Als uitgangspunt neemt Milieu Centraal een rapport van het RIVM uit 2016, dat ongeveer in het midden zit qua geschatte uitstoot, en concludeert hieruit dat we met onze vlees- en visconsumptie in Nederland per persoon jaarlijks zorgen voor de uitstoot van 795 kilogram CO2 –equivalenten. Klimaatonderzoekers rekenen standaard met CO2 –equivalenten. Veeteelt veroorzaakt namelijk ook de uitstoot van andere broeikasgassen. Zo zijn koeien berucht om hun boeren en winden met methaan, een gas met een veel sterker klimaateffect dan CO2.

Maar mensen die vegetariër worden gaan meer kaas, vleesvervangers en eieren eten. Ook deze voedingsmiddelen veroorzaken vervuiling. ‘Netto zorgt een overstap naar een vegetarisch voedingspatroon daarom voor een besparing van ongeveer 460 kilogram CO2’, laat Lara Peters van Milieu Centraal weten. Vermenigvuldig 460 met het aantal inwoners van Rotterdam en je komt uit op een besparing van 292 kiloton CO2.
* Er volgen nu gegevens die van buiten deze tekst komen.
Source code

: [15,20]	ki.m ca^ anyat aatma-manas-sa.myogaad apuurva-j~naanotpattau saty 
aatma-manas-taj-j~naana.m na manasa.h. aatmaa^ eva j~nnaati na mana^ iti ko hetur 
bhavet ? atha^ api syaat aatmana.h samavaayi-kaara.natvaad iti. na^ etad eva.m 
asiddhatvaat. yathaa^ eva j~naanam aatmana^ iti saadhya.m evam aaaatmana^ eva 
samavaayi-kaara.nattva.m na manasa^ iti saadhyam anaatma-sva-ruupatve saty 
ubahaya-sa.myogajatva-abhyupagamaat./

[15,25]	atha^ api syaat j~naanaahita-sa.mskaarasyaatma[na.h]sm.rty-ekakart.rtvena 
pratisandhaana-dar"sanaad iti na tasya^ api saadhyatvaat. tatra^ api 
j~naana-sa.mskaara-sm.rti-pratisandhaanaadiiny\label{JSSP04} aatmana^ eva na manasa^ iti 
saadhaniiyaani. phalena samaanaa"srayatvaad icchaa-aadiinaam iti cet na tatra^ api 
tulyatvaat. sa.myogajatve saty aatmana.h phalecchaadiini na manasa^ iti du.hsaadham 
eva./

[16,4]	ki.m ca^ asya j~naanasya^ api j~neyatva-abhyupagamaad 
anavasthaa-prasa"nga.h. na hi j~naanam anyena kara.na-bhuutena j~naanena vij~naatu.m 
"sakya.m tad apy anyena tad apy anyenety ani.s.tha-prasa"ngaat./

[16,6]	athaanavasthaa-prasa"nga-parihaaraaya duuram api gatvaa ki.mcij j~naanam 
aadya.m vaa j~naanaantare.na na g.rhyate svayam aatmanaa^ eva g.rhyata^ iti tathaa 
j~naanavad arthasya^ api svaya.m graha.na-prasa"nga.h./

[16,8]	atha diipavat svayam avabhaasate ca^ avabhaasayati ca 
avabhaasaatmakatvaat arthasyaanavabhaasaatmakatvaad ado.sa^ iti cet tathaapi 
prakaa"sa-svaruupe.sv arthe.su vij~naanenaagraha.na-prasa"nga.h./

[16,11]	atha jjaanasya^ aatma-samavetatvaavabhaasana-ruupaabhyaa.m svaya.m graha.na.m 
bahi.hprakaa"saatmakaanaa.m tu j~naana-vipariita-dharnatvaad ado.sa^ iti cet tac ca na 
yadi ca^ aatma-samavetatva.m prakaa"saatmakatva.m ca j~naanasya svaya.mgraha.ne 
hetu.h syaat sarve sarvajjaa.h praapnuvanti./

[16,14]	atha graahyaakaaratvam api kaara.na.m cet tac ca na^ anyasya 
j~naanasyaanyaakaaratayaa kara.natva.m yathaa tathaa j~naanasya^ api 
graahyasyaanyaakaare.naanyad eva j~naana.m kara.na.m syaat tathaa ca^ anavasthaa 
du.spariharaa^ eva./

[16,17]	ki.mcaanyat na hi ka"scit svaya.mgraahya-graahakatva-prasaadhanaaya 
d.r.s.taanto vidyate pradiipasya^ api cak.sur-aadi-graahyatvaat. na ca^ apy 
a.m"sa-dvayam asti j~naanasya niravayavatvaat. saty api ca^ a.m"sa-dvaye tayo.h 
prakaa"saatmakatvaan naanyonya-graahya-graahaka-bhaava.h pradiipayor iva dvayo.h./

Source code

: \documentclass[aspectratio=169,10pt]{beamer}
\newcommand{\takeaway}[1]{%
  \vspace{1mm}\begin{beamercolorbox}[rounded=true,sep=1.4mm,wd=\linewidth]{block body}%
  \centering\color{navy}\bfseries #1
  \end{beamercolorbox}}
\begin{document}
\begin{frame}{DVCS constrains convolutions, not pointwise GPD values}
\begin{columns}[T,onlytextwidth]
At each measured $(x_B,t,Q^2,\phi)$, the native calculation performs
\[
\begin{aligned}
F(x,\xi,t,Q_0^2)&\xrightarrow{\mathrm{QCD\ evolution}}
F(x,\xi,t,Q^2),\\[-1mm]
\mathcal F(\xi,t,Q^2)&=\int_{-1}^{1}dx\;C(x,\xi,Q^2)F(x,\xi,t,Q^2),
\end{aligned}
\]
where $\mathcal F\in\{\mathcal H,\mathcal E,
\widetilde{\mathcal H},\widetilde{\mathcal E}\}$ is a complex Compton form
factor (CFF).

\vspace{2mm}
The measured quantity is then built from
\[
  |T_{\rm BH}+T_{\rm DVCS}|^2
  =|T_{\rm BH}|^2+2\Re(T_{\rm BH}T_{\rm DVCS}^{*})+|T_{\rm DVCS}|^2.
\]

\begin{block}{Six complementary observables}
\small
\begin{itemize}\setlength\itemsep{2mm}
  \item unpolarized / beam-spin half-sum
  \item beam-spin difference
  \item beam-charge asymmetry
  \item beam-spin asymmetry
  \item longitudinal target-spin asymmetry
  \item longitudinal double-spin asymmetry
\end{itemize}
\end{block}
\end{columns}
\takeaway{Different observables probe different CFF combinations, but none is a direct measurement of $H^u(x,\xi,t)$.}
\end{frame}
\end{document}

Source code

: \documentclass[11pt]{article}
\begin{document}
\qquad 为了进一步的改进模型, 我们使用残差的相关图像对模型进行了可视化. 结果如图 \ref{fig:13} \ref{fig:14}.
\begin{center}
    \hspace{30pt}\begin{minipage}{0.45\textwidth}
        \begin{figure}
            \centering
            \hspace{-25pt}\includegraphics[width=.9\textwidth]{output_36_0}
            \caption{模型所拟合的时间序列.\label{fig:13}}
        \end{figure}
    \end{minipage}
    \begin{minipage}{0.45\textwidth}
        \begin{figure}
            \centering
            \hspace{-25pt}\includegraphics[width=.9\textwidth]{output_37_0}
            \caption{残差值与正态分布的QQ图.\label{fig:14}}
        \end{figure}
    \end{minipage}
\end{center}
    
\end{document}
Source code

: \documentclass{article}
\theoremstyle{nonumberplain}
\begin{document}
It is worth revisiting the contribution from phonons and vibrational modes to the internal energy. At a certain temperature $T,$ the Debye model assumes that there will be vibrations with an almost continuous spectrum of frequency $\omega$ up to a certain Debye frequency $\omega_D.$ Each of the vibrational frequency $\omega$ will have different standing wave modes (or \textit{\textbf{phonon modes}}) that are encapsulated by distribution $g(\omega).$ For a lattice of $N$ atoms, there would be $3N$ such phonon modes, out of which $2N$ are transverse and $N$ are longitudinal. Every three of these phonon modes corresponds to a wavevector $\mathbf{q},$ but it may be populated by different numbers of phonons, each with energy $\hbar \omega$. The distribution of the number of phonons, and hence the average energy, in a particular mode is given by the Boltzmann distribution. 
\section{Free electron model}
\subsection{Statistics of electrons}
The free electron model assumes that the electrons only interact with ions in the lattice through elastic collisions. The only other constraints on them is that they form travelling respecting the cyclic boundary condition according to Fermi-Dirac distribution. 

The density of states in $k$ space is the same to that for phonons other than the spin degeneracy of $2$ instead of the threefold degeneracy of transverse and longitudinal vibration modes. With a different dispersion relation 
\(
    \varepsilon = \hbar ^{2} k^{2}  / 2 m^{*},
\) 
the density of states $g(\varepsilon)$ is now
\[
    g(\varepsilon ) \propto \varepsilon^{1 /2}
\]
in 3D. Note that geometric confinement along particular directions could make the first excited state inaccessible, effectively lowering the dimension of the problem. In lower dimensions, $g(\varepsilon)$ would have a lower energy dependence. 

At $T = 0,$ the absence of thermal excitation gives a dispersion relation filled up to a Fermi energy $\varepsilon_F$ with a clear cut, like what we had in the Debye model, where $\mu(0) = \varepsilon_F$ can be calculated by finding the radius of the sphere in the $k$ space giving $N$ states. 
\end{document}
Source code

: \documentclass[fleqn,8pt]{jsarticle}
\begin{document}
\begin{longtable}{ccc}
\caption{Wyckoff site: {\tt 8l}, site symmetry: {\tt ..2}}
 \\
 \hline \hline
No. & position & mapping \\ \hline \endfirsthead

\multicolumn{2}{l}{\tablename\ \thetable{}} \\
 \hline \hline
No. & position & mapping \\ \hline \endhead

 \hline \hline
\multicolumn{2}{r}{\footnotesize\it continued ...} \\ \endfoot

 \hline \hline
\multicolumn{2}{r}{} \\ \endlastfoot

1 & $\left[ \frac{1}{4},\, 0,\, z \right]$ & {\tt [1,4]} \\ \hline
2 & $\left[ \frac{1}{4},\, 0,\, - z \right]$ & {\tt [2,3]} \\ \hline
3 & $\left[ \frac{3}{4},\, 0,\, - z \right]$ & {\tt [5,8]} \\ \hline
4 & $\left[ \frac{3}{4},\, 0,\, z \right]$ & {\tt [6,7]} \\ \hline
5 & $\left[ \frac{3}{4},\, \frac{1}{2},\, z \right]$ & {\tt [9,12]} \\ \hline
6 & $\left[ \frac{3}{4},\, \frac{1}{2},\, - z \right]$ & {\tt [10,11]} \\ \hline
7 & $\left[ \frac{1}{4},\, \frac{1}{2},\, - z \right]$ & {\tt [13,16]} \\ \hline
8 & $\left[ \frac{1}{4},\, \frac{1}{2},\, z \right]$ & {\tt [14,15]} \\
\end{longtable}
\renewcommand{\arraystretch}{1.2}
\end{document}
En nu kleding. Op basis van handelscijfers van het International Trade Centre heeft Milieu Centraal berekend dat Nederland jaarlijks netto 337 kiloton kleding importeert.  In combinatie met gegevens van het onderzoeksinstituut CE Delft, dat in 2018 de klimaatbelasting van verschillende type vezeldoeken inventariseerde, komt ze uit op een jaarlijkse milieubelasting per persoon van 380 kilogram CO2 voor nieuw aangeschafte kleren.

‘Nederlanders kopen gemiddeld twintig kledingstukken per jaar, dus dan hebben we het over een klimaatimpact van 19 kilogram CO2 per kledingstuk’, zegt Peters. Als alle Nederlanders één kledingstuk minder kopen, scheelt dat 323 kiloton CO2 (17 miljoen maal 19 kilogram). Dat is meer dan de 292 kiloton die de Rotterdammers zouden besparen met hun gewijzigde dieet.

De berekening klopt als een bus, maar waar komt dat getal van die twintig kledingstukken vandaan? Milieu Centraal verwijst daarvoor naar een afstudeerverslag van een student van de Universiteit Wageningen.

Maar volgens een studie van de Hogeschool van Amsterdam koopt een Nederlander jaarlijks 46 kledingstukken. Het verschil komt deels doordat in het eerste rapport een setje van drie paar sokken als één kledingstuk telt terwijl de Amsterdamse studie in zo’n geval drie kledingstukken rekent.

Conclusie:

Qua orde van grootte lijkt Milieu Centraal het wel bij het rechte eind te hebben. Maar aan de stelling kleven een hoop onzekerheden.